A Balance between Pro-Inflammatory and Pro-Reparative Macrophages is Observed in Regenerative D-MAPS.
(Advanced science (Weinheim, Baden-Wurttemberg, Germany), 2023-04) Liu, Yining; Suarez-Arnedo, Alejandra; Shetty, Shamitha; Wu, Yaoying; Schneider, Michelle; Collier, Joel H; Segura, Tatiana
Microporous annealed particle scaffolds (MAPS) are a new class of granular materials generated through the interlinking of tunable microgels, which produce an interconnected network of void space. These microgel building blocks can be designed with different mechanical or bio-active parameters to facilitate cell infiltration and modulate host response. Previously, changing the chirality of the microgel crosslinking peptides from L- to D-amino acids led to significant tissue regeneration and functional recovery in D-MAPS-treated cutaneous wounds. In this study, the immunomodulatory effect of D-MAPS in a subcutaneous implantation model is investigated. How macrophages are the key antigen-presenting cells to uptake and present these biomaterials to the adaptive immune system is uncovered.
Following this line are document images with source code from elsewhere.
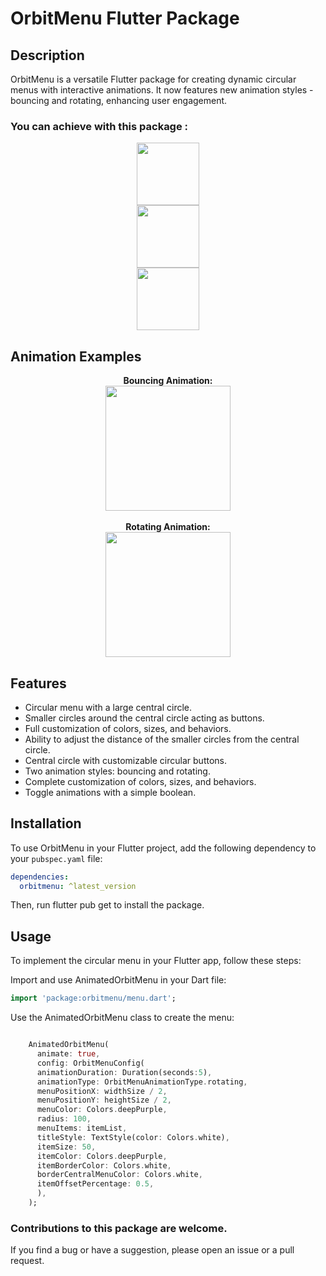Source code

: # OrbitMenu Flutter Package

## Description

OrbitMenu is a versatile Flutter package for creating dynamic circular menus with interactive animations. It now features new animation styles - bouncing and rotating, enhancing user engagement.


### You can achieve with this package : 

<div align="center">
  <div>
    <img src="https://francodev.live/github/extrano.png" width="100" />
  </div>
  <div>
    <img src="https://francodev.live/github/menucircular.png" width="100" />
  </div>
  <div>
    <img src="https://francodev.live/github/rojo.png" width="100" />
  </div>
</div>

## Animation Examples

<div align="center">
  <div>
    <b>Bouncing Animation:</b><br>
    <img src="https://francodev.live/github/circularmenupackage/bouncingg.gif" width="200" />
  </div>
  <br>
  <div>
    <b>Rotating Animation:</b><br>
    <img src="https://francodev.live/github/circularmenupackage/girando.gif" width="200" />
  </div>
</div>

## Features

- Circular menu with a large central circle.
- Smaller circles around the central circle acting as buttons.
- Full customization of colors, sizes, and behaviors.
- Ability to adjust the distance of the smaller circles from the central circle.
- Central circle with customizable circular buttons.
- Two animation styles: bouncing and rotating.
- Complete customization of colors, sizes, and behaviors.
- Toggle animations with a simple boolean.


## Installation

To use OrbitMenu in your Flutter project, add the following dependency to your `pubspec.yaml` file:

```yaml
dependencies:
  orbitmenu: ^latest_version
```

Then, run flutter pub get to install the package.


## Usage

To implement the circular menu in your Flutter app, follow these steps:

Import and use AnimatedOrbitMenu in your Dart file:

```dart
import 'package:orbitmenu/menu.dart';
```

Use the AnimatedOrbitMenu class to create the menu:

```dart 

    AnimatedOrbitMenu(
      animate: true,
      config: OrbitMenuConfig(
      animationDuration: Duration(seconds:5),
      animationType: OrbitMenuAnimationType.rotating,
      menuPositionX: widthSize / 2,
      menuPositionY: heightSize / 2,
      menuColor: Colors.deepPurple,
      radius: 100,
      menuItems: itemList,
      titleStyle: TextStyle(color: Colors.white),
      itemSize: 50,
      itemColor: Colors.deepPurple,
      itemBorderColor: Colors.white,
      borderCentralMenuColor: Colors.white,
      itemOffsetPercentage: 0.5,
      ),
    );
```
### Contributions to this package are welcome.

If you find a bug or have a suggestion, please open an issue or a pull request.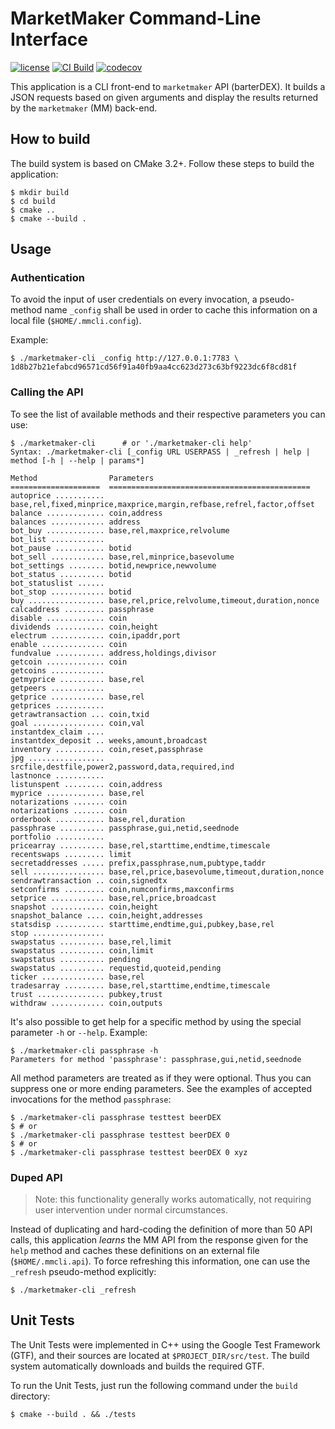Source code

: # MarketMaker Command-Line Interface

[![license](https://img.shields.io/github/license/eliezio/marketmaker-cli.svg)]()
[![CI Build](https://travis-ci.org/eliezio/marketmaker-cli.svg?branch=master)]()
[![codecov](https://codecov.io/gh/eliezio/marketmaker-cli/branch/master/graph/badge.svg)](https://codecov.io/gh/eliezio/marketmaker-cli)

This application is a CLI front-end to `marketmaker` API (barterDEX).
It builds a JSON requests based on given arguments and display the results returned by the `marketmaker` (MM) back-end.

## How to build

The build system is based on CMake 3.2+. Follow these steps to build the application:

```console
$ mkdir build
$ cd build
$ cmake ..
$ cmake --build .
```

## Usage

### Authentication

To avoid the input of user credentials on every invocation, a pseudo-method name `_config` shall be used in order to 
cache this information on a local file (`$HOME/.mmcli.config`).

Example:

```console
$ ./marketmaker-cli _config http://127.0.0.1:7783 \
1d8b27b21efabcd96571cd56f91a40fb9aa4cc623d273c63bf9223dc6f8cd81f
```

### Calling the API

To see the list of available methods and their respective parameters you can use:
```console
$ ./marketmaker-cli      # or './marketmaker-cli help'
Syntax: ./marketmaker-cli [_config URL USERPASS | _refresh | help | method [-h | --help | params*]

Method                Parameters
====================  =============================================
autoprice ........... base,rel,fixed,minprice,maxprice,margin,refbase,refrel,factor,offset
balance ............. coin,address
balances ............ address
bot_buy ............. base,rel,maxprice,relvolume
bot_list ............ 
bot_pause ........... botid
bot_sell ............ base,rel,minprice,basevolume
bot_settings ........ botid,newprice,newvolume
bot_status .......... botid
bot_statuslist ...... 
bot_stop ............ botid
buy ................. base,rel,price,relvolume,timeout,duration,nonce
calcaddress ......... passphrase
disable ............. coin
dividends ........... coin,height
electrum ............ coin,ipaddr,port
enable .............. coin
fundvalue ........... address,holdings,divisor
getcoin ............. coin
getcoins ............ 
getmyprice .......... base,rel
getpeers ............ 
getprice ............ base,rel
getprices ........... 
getrawtransaction ... coin,txid
goal ................ coin,val
instantdex_claim .... 
instantdex_deposit .. weeks,amount,broadcast
inventory ........... coin,reset,passphrase
jpg ................. srcfile,destfile,power2,password,data,required,ind
lastnonce ........... 
listunspent ......... coin,address
myprice ............. base,rel
notarizations ....... coin
notarizations ....... coin
orderbook ........... base,rel,duration
passphrase .......... passphrase,gui,netid,seednode
portfolio ........... 
pricearray .......... base,rel,starttime,endtime,timescale
recentswaps ......... limit
secretaddresses ..... prefix,passphrase,num,pubtype,taddr
sell ................ base,rel,price,basevolume,timeout,duration,nonce
sendrawtransaction .. coin,signedtx
setconfirms ......... coin,numconfirms,maxconfirms
setprice ............ base,rel,price,broadcast
snapshot ............ coin,height
snapshot_balance .... coin,height,addresses
statsdisp ........... starttime,endtime,gui,pubkey,base,rel
stop ................ 
swapstatus .......... base,rel,limit
swapstatus .......... coin,limit
swapstatus .......... pending
swapstatus .......... requestid,quoteid,pending
ticker .............. base,rel
tradesarray ......... base,rel,starttime,endtime,timescale
trust ............... pubkey,trust
withdraw ............ coin,outputs
```

It's also possible to get help for a specific method by using the special parameter `-h` or `--help`. Example:

```console
$ ./marketmaker-cli passphrase -h 
Parameters for method 'passphrase': passphrase,gui,netid,seednode
```

All method parameters are treated as if they were optional. Thus you can suppress one or more ending parameters.
See the examples of accepted invocations for the method `passphrase`:

```console
$ ./marketmaker-cli passphrase testtest beerDEX
$ # or  
$ ./marketmaker-cli passphrase testtest beerDEX 0
$ # or  
$ ./marketmaker-cli passphrase testtest beerDEX 0 xyz
```

### Duped API

> Note: this functionality generally works automatically, not requiring user intervention under normal
> circumstances.   

Instead of duplicating and hard-coding the definition of more than 50 API calls, this application *learns* the MM API 
from the response given for the `help` method and caches these definitions on an external file (`$HOME/.mmcli.api`).
To force refreshing this information, one can use the `_refresh` pseudo-method explicitly:

```console
$ ./marketmaker-cli _refresh
```

## Unit Tests

The Unit Tests were implemented in C++ using the Google Test Framework (GTF), and their sources are located at 
`$PROJECT_DIR/src/test`. The build system automatically downloads and builds the required GTF.

To run the Unit Tests, just run the following command under the `build` directory:

```console
$ cmake --build . && ./tests
```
A robust linker-specific IgG2b/IgG1 response to D-MAPS is detected as early as 14 days post-implantation. The fine balance between pro-regenerative and pro-inflammatory macrophage phenotypes is observed in D-MAPS as an indicator for regenerative scaffolds. The work offers valuable insights into the temporal cellular response to synthetic porous scaffolds and establishes a foundation for further optimization of immunomodulatory pro-regenerative outcomes.